Vanadium redox flow battery (V-RFB) has been attracted by many researches; some are under field testing and demonstration stage, but information on construction, experimental characterization, electrolyte preparation, overall systems under study, etc. are still limited. This paper focus on the technical issues faced and the lessons learnt during the development of unit cell and system for V-RFB. Firstly, brief description on problem identification, development and implementation in cell design and system for V-RFB are discussed. Secondly, preliminary experiment on 25 cm² laboratory, unit cell V-RFB presents various difficulties such as its high tendency to fall under failure mode are presented.
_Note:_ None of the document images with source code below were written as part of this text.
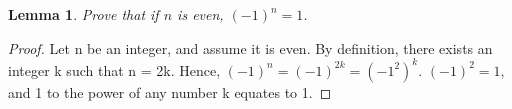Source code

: \documentclass{article}
\newtheorem{lemma}{Lemma}
\begin{document}
\begin{lemma}
Prove that if $n$ is even, \((-1)^n = 1\).
\end{lemma}
 
\begin{proof}
Let n be an integer, and assume it is even. By definition, there exists an integer k such that n = 2k.
  Hence, \((-1)^n = (-1)^{2k} = (-1^2)^k\). \((-1)^2 = 1\), and 1 to the power of any number k equates to 1.  
\end{proof}
\end{document}
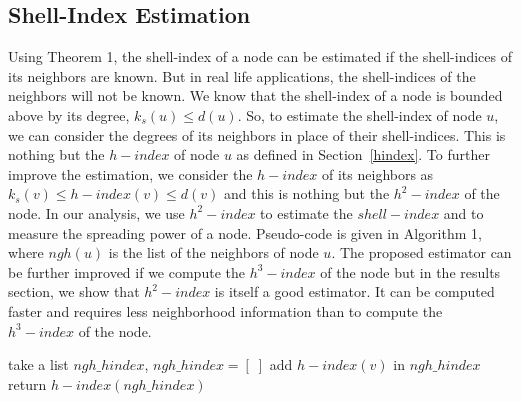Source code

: \documentclass[conference]{IEEEtran}
\begin{document}

\subsection*{Shell-Index Estimation}

Using Theorem 1, the shell-index of a node can be estimated if the shell-indices of its neighbors are known. But in real life applications, the shell-indices of the neighbors will not be known. We know that the shell-index of a node is bounded above by its degree, $k_s(u) \leq d(u)$. So, to estimate the shell-index of node $u$, we can consider the degrees of its neighbors in place of their shell-indices. This is nothing but the $h-index$ of node $u$ as defined in Section~\ref{hindex}. To further improve the estimation, we consider the $h-index$ of its neighbors as $k_s(v) \leq h-index(v) \leq d(v)$ and this is nothing but the $h^2-index$ of the node. In our analysis, we use $h^2-index$ to estimate the $shell-index$ and to measure the spreading power of a node. Pseudo-code is given in Algorithm 1, where $ngh(u)$ is the list of the neighbors of node $u$. %
The proposed estimator can be further improved if we compute the $h^3-index$ of the node but in the results section, we show that $h^2-index$ is itself a good estimator. It can be computed faster and requires less neighborhood information than to compute the $h^3-index$ of the node. 

\begin{algorithm}
\caption{$Compute\_h^2-index(G,u)$}%
\begin{algorithmic}
\STATE take a list $ngh\_hindex$, $ngh\_hindex=[\; ]$
\STATE add $h-index(v)$ in $ngh\_hindex$
\ENDFOR
\STATE return $h-index(ngh\_hindex)$
\end{algorithmic}
\end{algorithm}
\end{document}
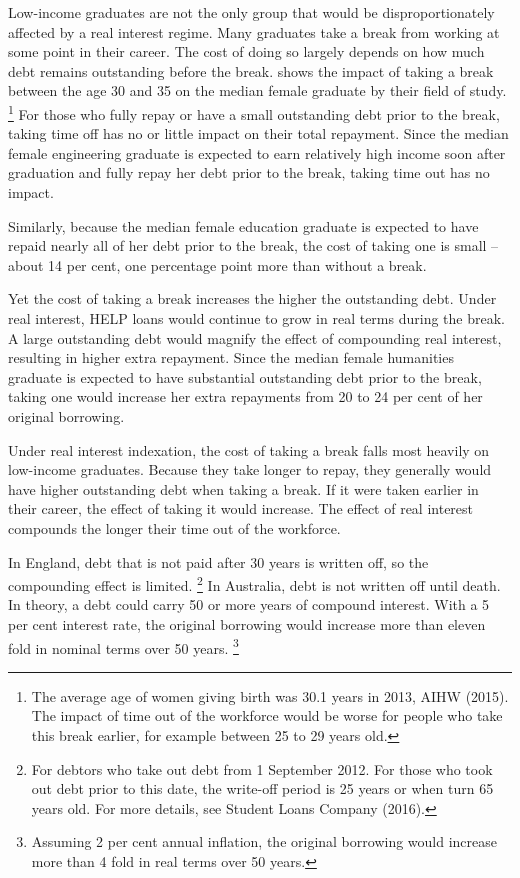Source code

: \documentclass[embargoed]{grattan}
\begin{document}
Low-income graduates are not the only group that would be disproportionately affected by a real interest regime.
Many graduates take a break from working at some point in their career.
The cost of doing so largely depends on how much debt remains outstanding before the break.
 shows the impact of taking a break between the age 30 and 35 on the median female graduate by their field of study.%
\footnote{The average age of women giving birth was 30.1 years in 2013, AIHW (2015).
The impact of time out of the workforce would be worse for people who take this break earlier, for example between 25 to 29 years old.} For those who fully repay or have a small outstanding debt prior to the break, taking time off has no or little impact on their total repayment.
Since the median female engineering graduate is expected to earn relatively high income soon after graduation and fully repay her debt prior to the break, taking time out has no impact.

Similarly, because the median female education graduate is expected to have repaid nearly all of her debt prior to the break, the cost of taking one is small -- about 14 per cent, one percentage point more than without a break.

Yet the cost of taking a break increases the higher the outstanding debt.
Under real interest, \gls{HELP} loans would continue to grow in real terms during the break.
A large outstanding debt would magnify the effect of compounding real interest, resulting in higher extra repayment.
Since the median female humanities graduate is expected to have substantial outstanding debt prior to the break, taking one would increase her extra repayments from 20 to 24 per cent of her original borrowing.

Under real interest indexation, the cost of taking a break falls most heavily on low-income graduates.
Because they take longer to repay, they generally would have higher outstanding debt when taking a break.
If it were taken earlier in their career, the effect of taking it would increase.
The effect of real interest compounds the longer their time out of the workforce.

In England, debt that is not paid after 30 years is written off, so the compounding effect is limited.%
\footnote{For debtors who take out debt from 1 September 2012.
For those who took out debt prior to this date, the write-off period is 25 years or when turn 65 years old.
For more details, see Student Loans Company (2016).} In Australia, debt is not written off until death.
In theory, a debt could carry 50 or more years of compound interest.
With a 5 per cent interest rate, the original borrowing would increase more than eleven fold in nominal terms over 50 years.%
\footnote{Assuming 2 per cent annual inflation, the original borrowing would increase more than 4 fold in real terms over 50 years.}
\end{document}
Finally, discussion on experimental result which shows significant improvement on V-RFB system efficiency up to 72% with reduction of contact resistance, recorded an average of 8.6 mΩ. In addition, the newly developed system provides a constructive base for future studies in temperature-controlled system and a divided, open-circuit potentiometric cell for half-cell redox analysis.
 
Key words: Redox flow battery, energy storage, cell design.

Abbreviation

V-RFB, Vanadium redox flow battery; E_cell, cell potential, measured across unit cell stack; E_cell(ORP), open-circuit cell potential across two electrode, otherwise abbreviated as E_cell(ORP) for oxidation-reduction redox potential; E^o, open circuit cell potential, E_V(III)/V(II), positive half-cell potential for V-RFB; E_V(IV)/V(V), negative half-cell potential for V-RFB; HEV, hybrid electric vehicle; PTFE, polytetrafluoroethylene; PVC, polyvinyl chloride polymer; RFB, redox flow battery; SHE, standard hydrogen electrode; V(II), V(III), V(IV) and V(V), vanadium species at different level of oxidation state.